I’ve been afraid of cloud vaporizations since 2011. We operate our cloud much more securely than Code Spaces as a result. I’ll give an overview of how we protect our cloud infrastructure later in this article. First, I want to address the incorrect headline.

If the attacker nuked Code Spaces, nothing would have been left. As I understand the situation, the attacker used a simple, slow torture approach: “[the attacker] proceeded to randomly delete artifacts from the panel”. This took 12 hours according to the ^codespaces.com home page. The attacker’s purpose was to extort Code Spaces so using nukes was not an option.

With a collection of physical servers distributed across several data centers, there is no nuclear option, except real nukes, for which the business continuity plan is left as an exercise for the reader. In the virtual server world, you can destroy all your servers with a few clicks of the mouse.

Your eyes already flew down to this Big Red Button:

Amazon Close Account

You get here by going to “My Account” and clicking on “Close Account”, which you can see grayed out in the image above. You do have to click the checkbox as a deterrent for fools and nobody else. Unbelievably, Amazon doesn’t ask you to re-authenticate. Your business is gone in 60 seconds.

To be fair to Amazon, all virtual server providers have this option. It saves a lot of time for customer support. Many people play around with cloud services and want a “do over” before they get their virtual configuration set up right.

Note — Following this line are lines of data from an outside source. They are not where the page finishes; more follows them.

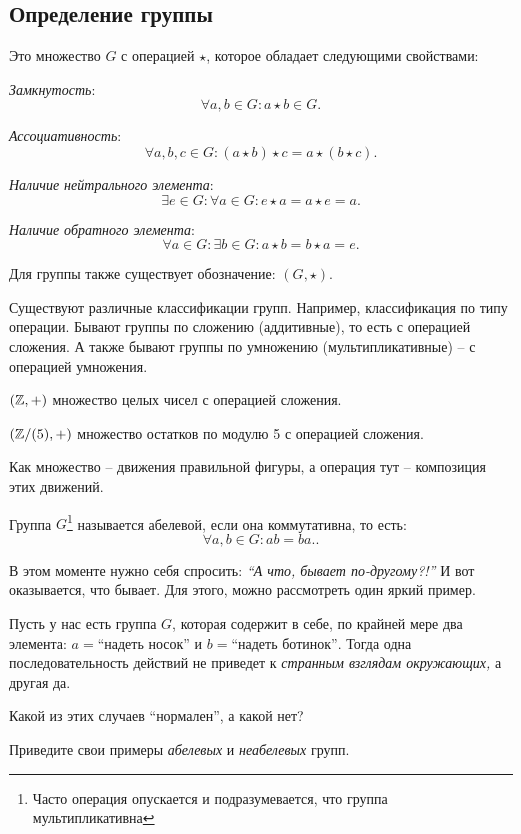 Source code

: \subsection{Определение группы}

\begin{definition}
    [Группа]
    Это множество $G$ с операцией $\star$, которое обладает следующими свойствами: 
    \begin{conditions}
        \item \textit{Замкнутость}: $$\forall a, b \in G: a \star b \in G.$$
        \item \textit{Ассоциативность}: $$\forall a, b, c \in G: (a \star b) \star c = a \star (b \star c).$$
        \item \textit{Наличие нейтрального элемента}: $$\exists e \in G: \forall a \in G: e \star a = a \star e = a.$$
        \item \textit{Наличие обратного элемента}: $$\forall a \in G: \exists b \in G: a \star b = b \star a = e.$$
    \end{conditions}
    Для группы также существует обозначение: $(G, \star).$
\end{definition}

Существуют различные классификации групп. Например, классификация по типу операции. 
Бывают группы по сложению (аддитивные), то есть с операцией сложения. 
А также бывают группы по умножению (мультипликативные) -- с операцией умножения.

\begin{example}
        $(\mathbb Z, +)$ множество целых чисел с операцией сложения.
\end{example}
\begin{example}
    $({\mathbb Z}/{(5)}, +)$ множество остатков по модулю 5 с операцией сложения.
\end{example}
\begin{example}
    Как множество -- движения правильной фигуры, а операция тут -- композиция этих движений.
\end{example}

\begin{definition}
    Группа $G$\footnote{Часто операция опускается и подразумевается, что группа мультипликативна} 
    называется абелевой, если она коммутативна, то есть: \[
        \forall a, b \in G: ab = ba.
    .\] 
\end{definition}

В этом моменте нужно себя спросить: \emph{``А что, бывает по-другому?!''} И вот оказывается, что бывает.
Для этого, можно рассмотреть один яркий пример. 
\begin{example}
    Пусть у нас есть группа $G$, которая содержит в себе, по крайней мере два элемента: 
    $a = \text{``надеть носок''}$ и $b = \text{``надеть ботинок''}$.
    Тогда одна последовательность действий не приведет к \emph{странным взглядам окружающих,} а другая да.
\end{example}

\begin{practice}
   Какой из этих случаев ``нормален'', а какой нет? 
\end{practice}
\begin{practice}
    Приведите свои примеры \emph{абелевых} и \emph{неабелевых} групп. 
\end{practice}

Close account in this context makes sense. However, you should have the option of turning off this option. (Another important feature would be to rate limit destruction with an exponential shaping function.) I have asked other, smaller virtual server providers this question, and none were interested in providing this option.

For now, the Big Red Button is real threat. Once you click it, you’ll get this message:

Amazon Account Closed

This type of message is very appropriately called a toast notification, which your servers and backups are at this point.

Close Account Is Irreversible

To recap, your business can be irreversibly destroyed from a web browser, which is logged into Amazon Web Services by clicking on My Account > “I understand …” > Close Account > Close Account. No password required.

Step One: Protect Your Email Address

I hope I have your attention. (If not, why are you reading this sentence?)

If you forget your password, Amazon will helpfully email you a new one:

Amazon Check your e-mail

This means anybody with access to your email account will be able to get into your Amazon Web Services account. These are the same credentials, by the way, which you use to buy books, movies, and Rolaids.

Do not use your corporate email. Do not use your personal email. Create a separate email account just to access your Amazon Web Services account.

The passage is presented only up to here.